In my dissertation, I’m studying child maltreatment. Specifically, I’m studying whether people who experience maltreatment in their childhood are more likely than other people to maltreat their own children when they become adults. This is also called intergenerational child maltreatment, continuity of child maltreatment, and more broadly cyclical violence or adversity. This is a commonly held belief, but the research out there is inconclusive, and there’s much to be studied. One of the aims in my research, is testing for differences in the frequency of intergenerational maltreatment between groups. While there’s a lot of scientific theory (and pop psychology) out there about the causes of violence, it’s not easy to name a specific cause. Some known risk factors for perpetrating child maltreatment include: interpersonal violence, substance abuse, and there are known disparities in CPS contact between racial and ethnic groups.
Are all of these groups risk factors? Are some of them covariates? And what exactly is the difference between a risk factor and a covariate? I honestly don’t know. It could be useful to know potential causes so that eventually preventing the outcome is possible. But aren’t non-causal risk factors useful in their own right?
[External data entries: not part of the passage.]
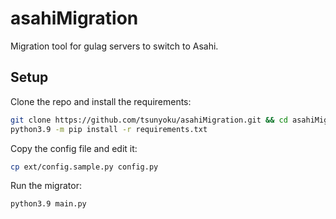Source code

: # asahiMigration
Migration tool for gulag servers to switch to Asahi.

## Setup

Clone the repo and install the requirements:

```bash
git clone https://github.com/tsunyoku/asahiMigration.git && cd asahiMigration
python3.9 -m pip install -r requirements.txt
```

Copy the config file and edit it:

```bash
cp ext/config.sample.py config.py
```

Run the migrator:

```bash
python3.9 main.py
```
Do risk factors have to be something a person’s choice? I might choose to bike without a helmet, knowing it increases my risk of a traumatic brain injury if I end up in a crash. But biking on streets without bicycling infrastructure is associated with higher risk of crashes (and subsequently, higher risk for traumatic brain injury, see here and here). Most of us don’t choose how streets are designed. And those not living in bike-friendly cities can’t always find a bicycle boulevard. It’s a complicated conversation to talk about distributions of risk among things people don’t choose.
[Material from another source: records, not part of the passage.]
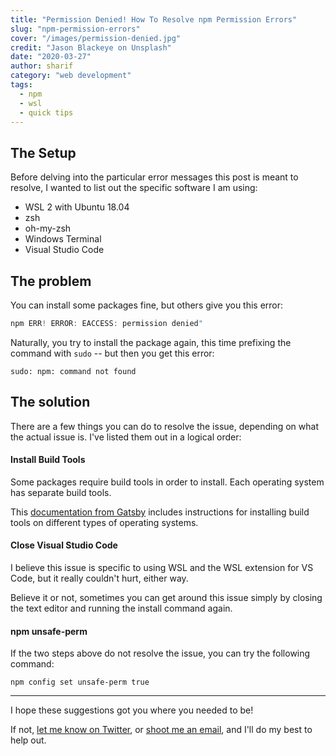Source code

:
 ```yaml
---
title: "Permission Denied! How To Resolve npm Permission Errors"
slug: "npm-permission-errors"
cover: "/images/permission-denied.jpg"
credit: "Jason Blackeye on Unsplash"
date: "2020-03-27"
author: sharif
category: "web development"
tags:
  - npm
  - wsl
  - quick tips
---
```


## The Setup

Before delving into the particular error messages this post is meant to resolve, I wanted to list out the specific software I am using:

- WSL 2 with Ubuntu 18.04
- zsh
- oh-my-zsh
- Windows Terminal
- Visual Studio Code

## The problem

You can install some packages fine, but others give you this error:

```js
npm ERR! ERROR: EACCESS: permission denied"
```

Naturally, you try to install the package again, this time prefixing the command with `sudo` -- but then you get this error:

```
sudo: npm: command not found
```

## The solution

There are a few things you can do to resolve the issue, depending on what the actual issue is. I've listed them out in a logical order:

#### Install Build Tools

Some packages require build tools in order to install. Each operating system has separate build tools.

This [documentation from Gatsby](https://www.gatsbyjs.org/tutorial/part-zero/) includes instructions for installing build tools on different types of operating systems.

#### Close Visual Studio Code

I believe this issue is specific to using WSL and the WSL extension for VS Code, but it really couldn't hurt, either way.

Believe it or not, sometimes you can get around this issue simply by closing the text editor and running the install command again.

#### npm unsafe-perm

If the two steps above do not resolve the issue, you can try the following command:

`npm config set unsafe-perm true`

---

I hope these suggestions got you where you needed to be!

If not, [let me know on Twitter](https://twitter.com/engineBlog), or [shoot me an email](mailto:whistle@theengine.tech), and I'll do my best to help out.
If a risk factor is changeable or preventable (like substance abuse, to the extent that it is preventable), wouldn’t we want to help people prevent that? We can’t prevent people’s race or gender (at least not in a world that I want to live in). We can’t prevent people’s family history (without superpowers). It would be a tall argument to say that someone’s demographic composition is a cause of their illness or health behavior. But it’s still useful to know these risk factors, especially if it means you can provide resources to groups at greater risk and prevent.
All of this discussion leads me to questions I’ve been wrestling with for a long while: if we can’t predict the future, but knowing something increases risk allows us to prevent an adverse outcome, does it matter if the risk factor is a cause? If something puts you at increased risk, is that enough information? And what amount of increased risk is necessary for action?